Wieloletnie złe nawyki żywieniowe oraz brak aktywności fizycznej przyczyniają się do powstania różnych dolegliwości związanych z układem krwionośnym. Wielu ludzi wciąż nie ma pojęcia jak bardzo szkodzi sobie przez spożywanie tłustych pokarmów i siedzący tryb życia.
Niestety choroba wieńcowa serca wciąż jest jedną z przyczyn wiodących do przedwczesnej śmierci. Oczywiście w ostatnich latach świadomość społeczeństwa wzrosła, jednak nie na tyle aby wyeliminować kolejki do kardiologa, który jest specjalistą od chorób serca.
Niezależnie od wieku ludzie zgłaszają się z dolegliwościami bólowymi oraz problemem związanym z rytmem bicia serca. Niestety brak aktywności fizycznej prowadzi zarówno do chorób układu krwionośnego, jak i wielu innych schorzeń obejmujących różne układy oraz narządy. Przykładem mogą być coraz częściej występujące choroby onkologiczne. Jeszcze kilkanaście lat temu główną śmiertelność w społeczeństwie polskim spowodowały dolegliwości związane z nieprawidłową funkcją pracy serca, a dzisiaj mówimy wprost o tym, że co trzecia osoba na 1000 umrze z powodu raka.
Statystyki są zatrważające a naukowcy nie mają dla nas pocieszenia. Przewidują wzrost pacjentów onkologicznych w najbliższych latach ze szczególnym uwzględnieniem osób młodych i w wieku produkcyjnym. Powodów takich sytuacji jest to wiele. Skażone środowisko, zmiany w genotypie roślin uprawnych, jak również niezdrowe nawyki żywieniowe. W takim razie co zrobić żeby jak najdłużej zachować witalność? Istnieje kilka sposobów. Rzecz jasna przede wszystkim należy zadbać o swoją dietę. Niekoniecznie każdy musi odwiedzić dietetyka klinicznego, aby ustalił mu wartość kaloryczną zapotrzebowania metabolicznego na każdy dzień.

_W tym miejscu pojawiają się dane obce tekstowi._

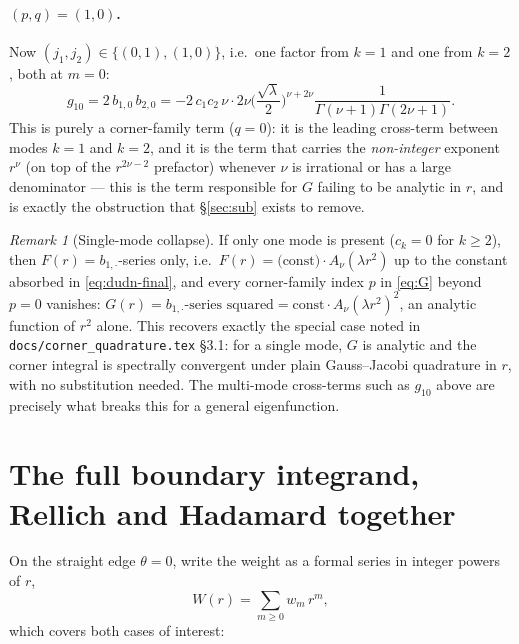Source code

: \documentclass[11pt]{article}
\theoremstyle{remark}
\newtheorem{remark}{Remark}
\newcommand{\code}[1]{\texttt{#1}}
\begin{document}
\paragraph{$(p,q)=(1,0)$.} Now $(j_1,j_2)\in\{(0,1),(1,0)\}$, i.e.\ one factor from $k=1$ and one
from $k=2$, both at $m=0$:
\[
  g_{10} = 2\,b_{1,0}\,b_{2,0}
  = -2\,c_1 c_2\,\nu\cdot2\nu\Big(\frac{\sqrt\lambda}2\Big)^{\nu+2\nu}\!
    \frac{1}{\Gamma(\nu+1)\Gamma(2\nu+1)}.
\]
This is purely a corner-family term ($q=0$): it is the leading cross-term between modes $k=1$ and
$k=2$, and it is the term that carries the \emph{non-integer} exponent $r^\nu$ (on top of the
$r^{2\nu-2}$ prefactor) whenever $\nu$ is irrational or has a large denominator --- this is the
term responsible for $G$ failing to be analytic in $r$, and is exactly the obstruction that
\S\ref{sec:sub} exists to remove.

\begin{remark}[Single-mode collapse]\label{rmk:single-mode}
If only one mode is present ($c_k=0$ for $k\ge2$), then $F(r)=b_{1,\cdot}$-series only, i.e.\
$F(r) = \big(\text{const}\big)\cdot A_\nu(\lambda r^2)$ up to the constant absorbed in
\eqref{eq:dudn-final}, and every corner-family index $p$ in \eqref{eq:G} beyond $p=0$ vanishes:
$G(r)=b_{1,\cdot}\text{-series squared} = \text{const}\cdot A_\nu(\lambda r^2)^2$, an analytic
function of $r^2$ alone. This recovers exactly the special case noted in
\code{docs/corner\_quadrature.tex} \S3.1: for a single mode, $G$ is analytic and the corner
integral is spectrally convergent under plain Gauss--Jacobi quadrature in $r$, with no
substitution needed. The multi-mode cross-terms such as $g_{10}$ above are precisely what breaks
this for a general eigenfunction.
\end{remark}

\section{The full boundary integrand, Rellich and Hadamard together}\label{sec:integrand}

On the straight edge $\theta=0$, write the weight as a formal series in integer powers of $r$,
\begin{equation}\label{eq:weight}
  W(r) = \sum_{m\ge0} w_m\, r^m,
\end{equation}
which covers both cases of interest:
\end{document}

Takiej wizyty uświadamiają w jaki sposób powinno się odżywiać jak wiele błędów dietetycznych popełnia się na co dzień. Niestety nie wszyscy mogą sobie na nie pozwolić. Z tego powodu warto trzymać się rekomendacji osób związanych z ustalaniem wytycznych odnośnie zdrowego trybu życia. Najprostszym sposobem jest trzymanie się zasad obowiązujących w piramidzie żywienia. Dzisiejsza piramida żywienia różni się od tej, którą zalecaną jeszcze kilka lat temu. Na samej podstawie jest wskazanie do codziennych ćwiczeń fizycznych, a dopiero kolejne piętra informują o spożywaniu wybranych produktów. Im niższe piętro tym większa konieczność wprowadzania ich do codziennej diety.
Wiele lat temu lekarze nie byli świadomi jak istotne jest zmuszanie ciała do codziennego wysiłku fizycznego. Uważano, iż najważniejszą składową leczenia chorób wieńcowych są leki. Oczywiście ich zażywanie jest konieczne do ustabilizowania choroby oraz zmniejszenia dolegliwości bólowych związanych z bólami dławicowymi. Regularne zażywanie aspiryny powoduje także mniejszą krzepliwość krwi, dlatego jest ono w wielu przypadkach konieczne. Trzeba jednak pamiętać o tym, że obecnie leki wyłącznie wspomagają rehabilitację chorych.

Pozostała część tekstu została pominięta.